LE ROCCE METAMORFICHE



Il processo metamorfico, detto appunto metamorfismo comporta la trasformazione mineralogica di rocce preesistenti. Una roccia metamorfica si può infatti formare da una roccia ignea, sedimentaria, o da una stessa roccia metamorfica.
Il nome di questo genere di rocce risulta molto appropriato in quanto significa "cambiamento di forma" e questi cambiamenti sono innescati da alcuni fattori tra cui i più importanti sono la temperatura e la pressione (assume una importanza rilevante anche la presenza di fluidi poichè questa facilita la migrazione degli ioni nelle strutture mineralogiche, vedi i minerali).

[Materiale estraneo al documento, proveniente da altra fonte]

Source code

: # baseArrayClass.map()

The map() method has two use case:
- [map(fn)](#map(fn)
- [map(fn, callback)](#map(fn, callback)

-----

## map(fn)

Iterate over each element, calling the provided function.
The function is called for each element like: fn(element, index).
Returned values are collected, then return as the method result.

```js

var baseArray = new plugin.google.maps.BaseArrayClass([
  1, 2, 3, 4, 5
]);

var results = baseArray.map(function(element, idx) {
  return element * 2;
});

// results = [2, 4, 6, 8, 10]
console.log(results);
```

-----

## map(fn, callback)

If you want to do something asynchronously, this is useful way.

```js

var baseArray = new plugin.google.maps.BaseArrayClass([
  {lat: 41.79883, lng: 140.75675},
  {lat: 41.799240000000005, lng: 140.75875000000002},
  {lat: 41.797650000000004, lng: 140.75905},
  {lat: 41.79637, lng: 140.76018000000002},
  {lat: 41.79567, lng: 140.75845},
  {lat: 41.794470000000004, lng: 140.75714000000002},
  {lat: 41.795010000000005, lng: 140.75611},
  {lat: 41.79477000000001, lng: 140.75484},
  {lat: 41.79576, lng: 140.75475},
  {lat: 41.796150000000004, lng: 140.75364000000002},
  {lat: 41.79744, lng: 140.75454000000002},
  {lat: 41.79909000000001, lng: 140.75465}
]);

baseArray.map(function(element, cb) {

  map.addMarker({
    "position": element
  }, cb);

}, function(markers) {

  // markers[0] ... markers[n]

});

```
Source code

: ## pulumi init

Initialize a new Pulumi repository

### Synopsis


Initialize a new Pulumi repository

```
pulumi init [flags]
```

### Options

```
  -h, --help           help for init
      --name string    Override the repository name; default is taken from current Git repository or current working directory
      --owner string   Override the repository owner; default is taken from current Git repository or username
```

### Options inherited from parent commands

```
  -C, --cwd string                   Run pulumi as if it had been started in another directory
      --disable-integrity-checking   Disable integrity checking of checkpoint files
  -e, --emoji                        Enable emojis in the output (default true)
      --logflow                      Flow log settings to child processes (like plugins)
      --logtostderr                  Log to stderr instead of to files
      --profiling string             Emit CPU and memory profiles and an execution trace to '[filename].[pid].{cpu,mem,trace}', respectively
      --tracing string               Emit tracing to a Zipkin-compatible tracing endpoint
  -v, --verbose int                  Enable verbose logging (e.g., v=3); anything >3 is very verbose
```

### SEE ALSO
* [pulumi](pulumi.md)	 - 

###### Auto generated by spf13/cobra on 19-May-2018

E' noto infatti che, fino ad una certa profondità , vi è un aumento di temperatura variabile tra i 10°C e i 30°C per ogni chilometro a seconda delle diverse regioni e questo prende il nome di gradiente geotermico (vedi il flusso di calore). In pratica più si scende in profondità e più aumenta la temperatura, infatti in alcune miniere d'oro del Sud Africa, che possono arrivare anche a 2 Km di profondità si possono raggiungere temperature di 40°C-50°C all'interno dei cunicoli.
Similmente alla temperatura cresce anche il valore della pressione detta "di confinamento". Questa è di tipo idrostatico, in quanto come quella presente sott'acqua agisce con uguale intensità in tutte le direzioni. Il gradiente di pressione in genere si valuta intorno ai 250-300 bar ogni Km di profondità (1 bar = 1 atmosfera che è circa equivalente a 1 Kg/cmq). Nell'interno della Terra possono anche agire, in alcuni casi delle pressioni orientate secondo particolari direzioni chiamate stress o pressioni orientate che danno vita a varie strutture visibili sulla roccia come le foliazioni, lineazioni e scistosità.
In figura accanto l'andamento della temperatura con la profondità



Questi cambiamenti ambientali coinvolgono sia la struttura mineralogica che la composizione chimica della roccia. In alcuni casi la roccia subisce solo dei modesti cambiamenti in altri si può arrivare ad un cambiamento radicale, e al limite, una sua nuova fusione (quindi geneticamente tornerebbe ad essere una roccia ignea); ma perchè si possa parlare di metamorfismo la roccia deve rimanere pressochè allo stato solido. Le rocce che si trovano in queste condizioni sono quindi piuttosto calde e si comportano in modo plastico durante la deformazione e ciò spiega la loro capacità di muoversi quasi come un fluido, e di formare pieghe , anche molto complesse, senza per questo rompersi.
Il processo metamorfico ha luogo quando una roccia viene sottoposta a condizioni (in genere si parla di temperature e pressioni) diverse da quelle in cui essa si è formata. Infatti quando sprofondano (per meccanismi che vedremo in seguito) certi minerali ,ad esempio come quelli argillosi, diventano instabili e gli atomi dei loro reticoli cristallini cambiano disposizione e si formano dei minerali nuovi che sono stabili in quelle nuove condizioni.